В этом восприятии истории через призму натертых полов и пропавших часиков уже обнаруживалось сужение революции до размеров ничем не примечательного, едва нарушившего ритм жизни события. Так продолжается и дальше. Где-то гремят бои, где-то слышатся выстрелы, а герой все думает о пропавших часиках. Как вдруг вспоминает, что "ихние часишки" он сам "в кувшин с пудрой пихнул". И бежит он по улицам, и берет его "какая-то неясная тревога. Что это, думаю, народ как странно ходит боком и вроде как пугается ружейных выстрелов и артиллерии?
Спрашиваю у прохожих. Отвечают: "Октябрьская революция". А в мыслях у Ефима Григорьевича - только часики пропавшие. Услышал он, что произошла революция, "поднажал... - и на Офицерскую". Только увидел он - графа ведут арестованного, рванулся к нему - про "часи[118]ки" сказать, а в это время мотор и задел его, и пихнул колосьями в сторону. Так и остались у Ефима Григорьевича следы на ступне.
Зощенко мало было рассказать этот удивительный случай о том, как человек прошел через революцию с мыслью о потерянных графских часах; он углубляет тему, обозначив в ней два скрытых плана. Один - большой мир, революция, артиллерия, ружейные выстрелы, а другой - мир, где революция выступает ординарно, как день, не выпадающий из других дней недели, день, где потерянные часики значат больше, чем революция. Ровным перечислением - "в понедельник я им полы натер, в субботу революция, а во вторник ко мне ихний швейцар бежит" Зощенко наметил контуры мира, где не существует резких сдвигов и где революция не входит в сознание человека как решающий катаклизм времени.

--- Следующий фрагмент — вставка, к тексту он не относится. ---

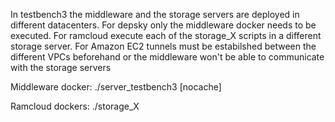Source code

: In testbench3 the middleware and the storage servers are deployed in different datacenters.
For depsky only the middleware docker needs to be executed. For ramcloud execute each of the storage_X scripts in a different storage server. For Amazon EC2 tunnels must be estabilshed between the different VPCs beforehand or the middleware won't be able to communicate with the storage servers

Middleware docker:
./server_testbench3 <backend> [nocache]

Ramcloud dockers:
./storage_X <zookeeper ip:zookeeper port> <own server ip>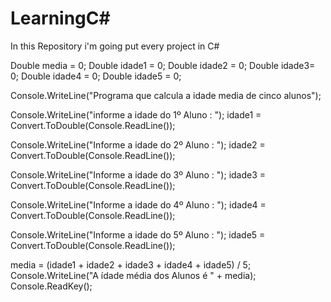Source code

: # LearningC#
In this Repository i'm going put every project in C#

Double media = 0;
Double idade1 = 0;
Double idade2 = 0;
Double idade3= 0;
Double idade4 = 0;
Double idade5 = 0;

Console.WriteLine("Programa que calcula a idade media de cinco alunos");

Console.WriteLine("informe a idade do 1º Aluno : ");
idade1 = Convert.ToDouble(Console.ReadLine());

Console.WriteLine("Informe a idade do 2º Aluno : ");
idade2 = Convert.ToDouble(Console.ReadLine());

Console.WriteLine("Informe a idade do 3º Aluno : ");
idade3 = Convert.ToDouble(Console.ReadLine());

Console.WriteLine("Informe a idade do 4º Aluno : ");
idade4 = Convert.ToDouble(Console.ReadLine());

Console.WriteLine("Informe a idade do 5º Aluno : ");
idade5 = Convert.ToDouble(Console.ReadLine());

media = (idade1 + idade2 + idade3 + idade4 + idade5) / 5;
Console.WriteLine("A ídade média dos Alunos é " + media);
Console.ReadKey();
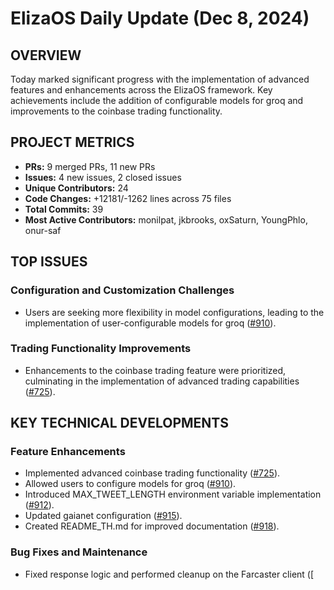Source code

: # ElizaOS Daily Update (Dec 8, 2024)

## OVERVIEW 
Today marked significant progress with the implementation of advanced features and enhancements across the ElizaOS framework. Key achievements include the addition of configurable models for groq and improvements to the coinbase trading functionality.

## PROJECT METRICS
- **PRs:** 9 merged PRs, 11 new PRs
- **Issues:** 4 new issues, 2 closed issues
- **Unique Contributors:** 24
- **Code Changes:** +12181/-1262 lines across 75 files
- **Total Commits:** 39
- **Most Active Contributors:** monilpat, jkbrooks, oxSaturn, YoungPhlo, onur-saf

## TOP ISSUES
### Configuration and Customization Challenges
- Users are seeking more flexibility in model configurations, leading to the implementation of user-configurable models for groq ([#910](https://github.com/elizaos/eliza/pull/910)).

### Trading Functionality Improvements
- Enhancements to the coinbase trading feature were prioritized, culminating in the implementation of advanced trading capabilities ([#725](https://github.com/elizaos/eliza/pull/725)).

## KEY TECHNICAL DEVELOPMENTS
### Feature Enhancements
- Implemented advanced coinbase trading functionality ([#725](https://github.com/elizaos/eliza/pull/725)).
- Allowed users to configure models for groq ([#910](https://github.com/elizaos/eliza/pull/910)).
- Introduced MAX_TWEET_LENGTH environment variable implementation ([#912](https://github.com/elizaos/eliza/pull/912)).
- Updated gaianet configuration ([#915](https://github.com/elizaos/eliza/pull/915)).
- Created README_TH.md for improved documentation ([#918](https://github.com/elizaos/eliza/pull/918)).

### Bug Fixes and Maintenance
- Fixed response logic and performed cleanup on the Farcaster client ([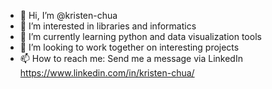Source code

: - 👋 Hi, I’m @kristen-chua
- 👀 I’m interested in libraries and informatics
- 🌱 I’m currently learning python and data visualization tools
- 💞️ I’m looking to work together on interesting projects
- 📫 How to reach me: Send me a message via LinkedIn https://www.linkedin.com/in/kristen-chua/

<!---
kristen-chua/kristen-chua is a ✨ special ✨ repository because its `README.md` (this file) appears on your GitHub profile.
You can click the Preview link to take a look at your changes.
--->
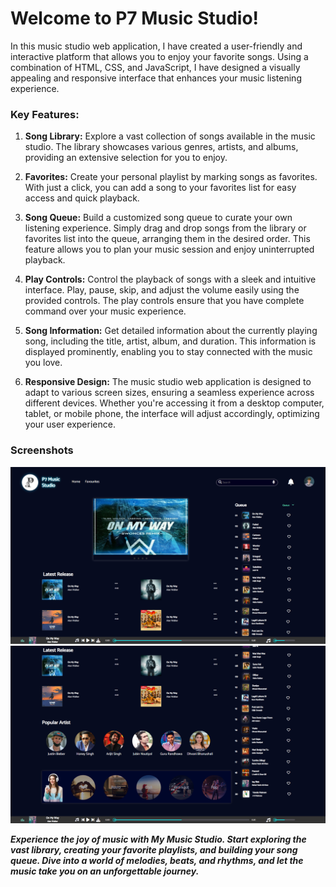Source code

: # Welcome to P7 Music Studio!

In this music studio web application, I have created a user-friendly and interactive platform that allows you to enjoy your favorite songs. Using a combination of HTML, CSS, and JavaScript, I have designed a visually appealing and responsive interface that enhances your music listening experience.

### Key Features:

1. **Song Library:** Explore a vast collection of songs available in the music studio. The library showcases various genres, artists, and albums, providing an extensive selection for you to enjoy.

2. **Favorites:** Create your personal playlist by marking songs as favorites. With just a click, you can add a song to your favorites list for easy access and quick playback.

3. **Song Queue:** Build a customized song queue to curate your own listening experience. Simply drag and drop songs from the library or favorites list into the queue, arranging them in the desired order. This feature allows you to plan your music session and enjoy uninterrupted playback.

4. **Play Controls:** Control the playback of songs with a sleek and intuitive interface. Play, pause, skip, and adjust the volume easily using the provided controls. The play controls ensure that you have complete command over your music experience.

5. **Song Information:** Get detailed information about the currently playing song, including the title, artist, album, and duration. This information is displayed prominently, enabling you to stay connected with the music you love.

6. **Responsive Design:** The music studio web application is designed to adapt to various screen sizes, ensuring a seamless experience across different devices. Whether you're accessing it from a desktop computer, tablet, or mobile phone, the interface will adjust accordingly, optimizing your user experience.

### Screenshots
<img src="image/screenshot_1.png">

<img src="image/Screenshot_2.png">

***Experience the joy of music with My Music Studio. Start exploring the vast library, creating your favorite playlists, and building your song queue. Dive into a world of melodies, beats, and rhythms, and let the music take you on an unforgettable journey.***

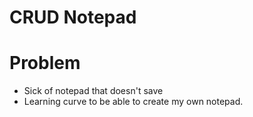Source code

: # CRUD Notepad

# Problem
- Sick of notepad that doesn't save 
- Learning curve to be able to create my own notepad.
 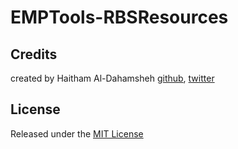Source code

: # EMPTools-RBSResources


## Credits
created by Haitham Al-Dahamsheh [github](//github.com/hdahamsheh), [twitter](//twitter.com/dohmosh)

## License
Released under the [MIT License](http://www.opensource.org/licenses/mit-license.php)
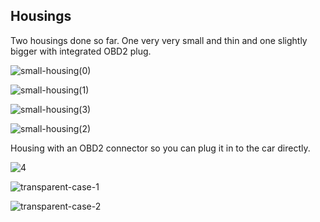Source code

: ## Housings

Two housings done so far. One very very small and thin and one slightly bigger with integrated OBD2 plug.

![small-housing(0)](https://user-images.githubusercontent.com/32169384/138956886-f83ddebf-1960-4e5f-990a-a6d5ac4cba14.jpg)

![small-housing(1)](https://user-images.githubusercontent.com/32169384/138956907-5b824772-4a7d-4e6e-83ae-9dbffd630f16.jpg)

![small-housing(3)](https://user-images.githubusercontent.com/32169384/138956928-8b44a92c-3336-4f66-8bfb-3b2ae9432360.jpg)

![small-housing(2)](https://user-images.githubusercontent.com/32169384/138956945-97b0403a-e5a8-471f-bc6c-01ba239a281d.jpg)

Housing with an OBD2 connector so you can plug it in to the car directly.  

![4](https://user-images.githubusercontent.com/32169384/140327702-404299cf-1bcb-4222-90e2-c371de580c0e.jpg)

![transparent-case-1](https://user-images.githubusercontent.com/32169384/140562989-ef19db84-efe9-4cef-b11b-e821bd927e71.jpg)

![transparent-case-2](https://user-images.githubusercontent.com/32169384/140562995-4514f3ca-1906-4697-8e62-0634e4d86257.jpg)

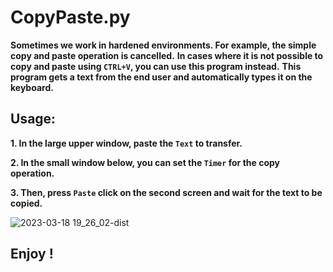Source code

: # CopyPaste.py

**Sometimes we work in hardened environments. For example, the simple copy and paste operation is cancelled.** 
**In cases where it is not possible to copy and paste using `CTRL+V`, you can use this program instead.**
**This program gets a text from the end user and automatically types it on the keyboard.**


## Usage:
**1. In the large upper window, paste the `Text` to transfer.**

**2. In the small window below, you can set the `Timer` for the copy operation.**

**3. Then, press `Paste` click on the second screen and wait for the text to be copied.**


![2023-03-18 19_26_02-dist](https://user-images.githubusercontent.com/62604022/226123201-55c54ce7-3506-4a8b-ba96-d2a367d95797.png)


## Enjoy !
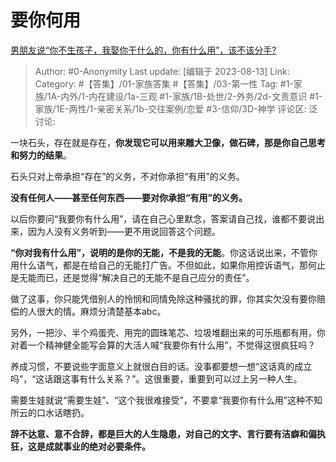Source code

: # 要你何用
[男朋友说“你不生孩子，我娶你干什么的，你有什么用”，该不该分手?](https://www.zhihu.com/question/604902171/answer/3163267884)

> Author: #0-Anonymity
> Last update: [编辑于 2023-08-13]
> Link:
> Category: #【答集】/01-家族答集 #【答集】/03-第一性
> Tag: #1-家族/1A-内外/1-内在建设/1a-三观 #1-家族/1B-处世/2-外务/2d-文责意识 #1-家族/1E-两性/1-亲密关系/1b-交往案例/恋爱 #3-信仰/3D-神学
> 评论区:
> 泛讨论:

一块石头，存在就是存在，**你发现它可以用来雕大卫像，做石碑，那是你自己思考和努力的结果**。

石头只对上帝承担“存在”的义务，不对你承担“有用”的义务。

**没有任何人——甚至任何东西——要对你承担“有用”的义务。**

以后你要问“我要你有什么用”，请在自己心里默念，答案请自己找，谁都不要说出来，因为人没有义务听到——更不用说回答这个问题。

**“你对我有什么用”，说明的是你的无能，不是我的无能**。你这话说出来，不管你用什么语气，都是在给自己的无能打广告。不但如此，如果你用控诉语气，那何止是无能而已，还是觉得“解决自己的无能不是自己应分的责任”。

做了这事，你只能凭借别人的怜悯和同情免除这种骚扰的罪，你其实欠没有要你赔偿的人很大的情。麻烦分清楚基本abc。

另外，一把沙、半个鸡蛋壳、用完的圆珠笔芯、垃圾堆翻出来的可乐瓶都有用，你对着一个精神健全能写会算的大活人喊“我要你有什么用”，不觉得这很疯狂吗？

养成习惯，不要说些字面意义上就很白目的话。没事都要想一想“这话真的成立吗”，“这话跟这事有什么关系？”。这很重要，重要到可以过上另一种人生。

需要生娃就说“需要生娃”、“这个我很难接受”，不要拿“我要你有什么用”这种不知所云的口水话瞎扔。

**辞不达意、意不合辞，都是巨大的人生隐患，对自己的文字、言行要有洁癖和偏执狂，这是成就事业的绝对必要条件。**

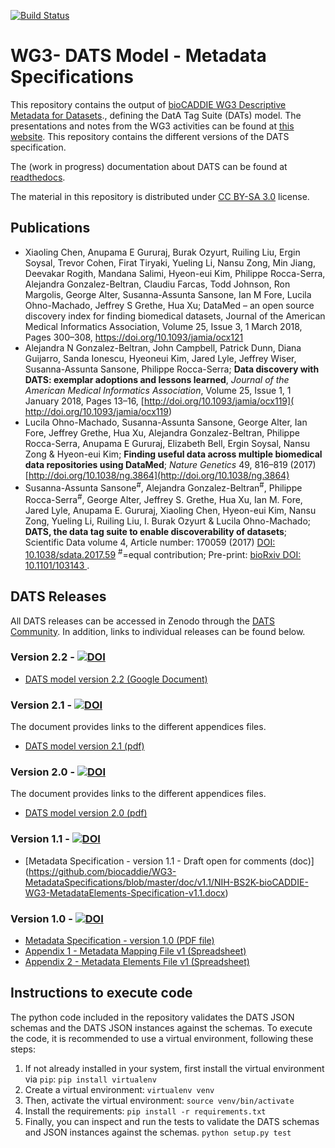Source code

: [![Build Status](https://travis-ci.org/biocaddie/WG3-MetadataSpecifications.svg?branch=master)](https://travis-ci.org/biocaddie/WG3-MetadataSpecifications/)

# WG3- DATS Model - Metadata Specifications
This repository contains the output of [bioCADDIE WG3 Descriptive Metadata for Datasets](https://biocaddie.org/group/working-group/working-group-3-descriptive-metadata-datasets)., defining the DatA Tag Suite (DATs) model.
The presentations and notes from the WG3 activities can be found at [this website](https://biocaddie.org/workgroup-3-group-links). This repository contains the different versions of the DATS specification.

The (work in progress) documentation about DATS can be found at [readthedocs](http://wg3-metadataspecifications.readthedocs.io).

The material in this repository is distributed under [CC BY-SA 3.0](http://creativecommons.org/licenses/by-sa/3.0/) license.

## Publications
- Xiaoling Chen, Anupama E Gururaj, Burak Ozyurt, Ruiling Liu, Ergin Soysal, Trevor Cohen, Firat Tiryaki, Yueling Li, Nansu Zong, Min Jiang, Deevakar Rogith, Mandana Salimi, Hyeon-eui Kim, Philippe Rocca-Serra, Alejandra Gonzalez-Beltran, Claudiu Farcas, Todd Johnson, Ron Margolis, George Alter, Susanna-Assunta Sansone, Ian M Fore, Lucila Ohno-Machado, Jeffrey S Grethe, Hua Xu; DataMed – an open source discovery index for finding biomedical datasets, Journal of the American Medical Informatics Association, Volume 25, Issue 3, 1 March 2018, Pages 300–308, https://doi.org/10.1093/jamia/ocx121
- Alejandra N Gonzalez-Beltran, John Campbell, Patrick Dunn, Diana Guijarro, Sanda Ionescu, Hyeoneui Kim, Jared Lyle, Jeffrey Wiser, Susanna-Assunta Sansone, Philippe Rocca-Serra; **Data discovery with DATS: exemplar adoptions and lessons learned**, *Journal of the American Medical Informatics Association*, Volume 25, Issue 1, 1 January 2018, Pages 13–16, [http://doi.org/10.1093/jamia/ocx119]( http://doi.org/10.1093/jamia/ocx119)
- Lucila Ohno-Machado, Susanna-Assunta Sansone, George Alter, Ian Fore, Jeffrey Grethe, Hua Xu, Alejandra Gonzalez-Beltran, Philippe Rocca-Serra, Anupama E Gururaj, Elizabeth Bell, Ergin Soysal, Nansu Zong & Hyeon-eui Kim; **Finding useful data across multiple biomedical data repositories using DataMed**; *Nature Genetics* 49, 816–819 (2017) [http://doi.org/10.1038/ng.3864](http://doi.org/10.1038/ng.3864)
- Susanna-Assunta Sansone<sup>#</sup>, Alejandra Gonzalez-Beltran<sup>#</sup>, Philippe Rocca-Serra<sup>#</sup>, George Alter, Jeffrey S. Grethe, Hua Xu, Ian M. Fore, Jared Lyle, Anupama E. Gururaj, Xiaoling Chen, Hyeon-eui Kim, Nansu Zong, Yueling Li, Ruiling Liu, I. Burak Ozyurt & Lucila Ohno-Machado; **DATS, the data tag suite to enable discoverability of datasets**; Scientific Data volume 4, Article number: 170059 (2017) [DOI: 10.1038/sdata.2017.59](http://doi.org/10.1038/sdata.2017.59) <sup>#</sup>=equal contribution; Pre-print: [bioRxiv DOI: 10.1101/103143 ](https://doi.org/10.1101/103143).

## DATS Releases

All DATS releases can be accessed in Zenodo through the [DATS Community](https://zenodo.org/communities/dats/). In addition, links to individual releases can be found below.

### Version 2.2 - [![DOI](https://zenodo.org/badge/DOI/10.5281/zenodo.438337.svg)](https://doi.org/10.5281/zenodo.438337)

* [DATS model version 2.2 (Google Document)](https://docs.google.com/document/d/1hVcYRleE6-dFfn7qbF9Bv1Ohs1kTF6a8OwWUvoZlDto/edit?usp=sharing)


### Version 2.1 - [![DOI](https://zenodo.org/badge/doi/10.5281/zenodo.62024.svg)](http://dx.doi.org/10.5281/zenodo.62024)

The document provides links to the different appendices files.

* [DATS model version 2.1 (pdf)](https://github.com/biocaddie/WG3-MetadataSpecifications/blob/master/doc/v2.1/DataMedDATSspecificationv2.1-NIH-BD2KbioCADDIE.pdf)



### Version 2.0 - [![DOI](https://zenodo.org/badge/doi/10.5281/zenodo.54010.svg)](http://dx.doi.org/10.5281/zenodo.54010)

The document provides links to the different appendices files.

* [DATS model version 2.0 (pdf)](https://github.com/biocaddie/WG3-MetadataSpecifications/blob/master/doc/v2.0/DataMedDATSspecificationv2-NIHDB2KbioCADDIE.pdf)

### Version 1.1 - [![DOI](https://zenodo.org/badge/doi/10.5281/zenodo.53078.svg)](http://dx.doi.org/10.5281/zenodo.53078)


* [Metadata Specification - version 1.1 - Draft open for comments (doc)] (https://github.com/biocaddie/WG3-MetadataSpecifications/blob/master/doc/v1.1/NIH-BS2K-bioCADDIE-WG3-MetadataElements-Specification-v1.1.docx) 

### Version 1.0 - [![DOI](https://zenodo.org/badge/doi/10.5281/zenodo.28019.svg)](http://dx.doi.org/10.5281/zenodo.28019)


* [Metadata Specification - version 1.0 (PDF file)](https://github.com/biocaddie/WG3-MetadataSpecifications/blob/master/doc/v1.0/WG3MetadataSpecificationv1-NIH-BD2K-bioCADDIE-DataDiscoveryIndex.pdf)
* [Appendix 1 - Metadata Mapping File v1 (Spreadsheet)](https://github.com/biocaddie/WG3-MetadataSpecifications/blob/master/doc/v1.0/AppendixI-WG3MetadataMappingFilev1-NIH-BD2K-bioCADDIE-DataDiscoveryIndex.xlsx)
* [Appendix 2 - Metadata Elements File v1 (Spreadsheet)](https://github.com/biocaddie/WG3-MetadataSpecifications/blob/master/doc/v1.0/AppendixII-WG3MetadataElementsFilev1-NIH-BD2K-bioCADDIE-DataDiscoveryIndex.xlsx)

## Instructions to execute code

The python code included in the repository validates the DATS JSON schemas and the DATS JSON instances against the schemas.
To execute the code, it is recommended to use a virtual environment, following these steps:

1. If not already installed in your system, first install the virtual environment via `pip`:
   `pip install virtualenv`
2. Create a virtual environment:
   `virtualenv venv`
3. Then, activate the virtual environment:
  `source venv/bin/activate`
4. Install the requirements:
  `pip install -r requirements.txt`
5. Finally, you can inspect and run the tests to validate the DATS schemas and JSON instances against the schemas.
   `python setup.py test`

Эти два мира не выдуманы автором - они действительно существовали в общественном сознании эпохи, характеризуя ее сложность и противоречивость. Наделавшая немало шума фраза Зощенко: "А мы потихоньку, а мы полегоньку, а мы вровень с русской действительностью" - вырастала из ощущения тревожного разрыва между этими двумя мирами, между "стремительностью фантазии" и реальной "русской действительностью". Проходя путь, лежащий между ними, высокая идея встречала на своем пути препятствия, коренившиеся в инерции психики, в системе старых, веками складывавшихся отношений между человеком и миром.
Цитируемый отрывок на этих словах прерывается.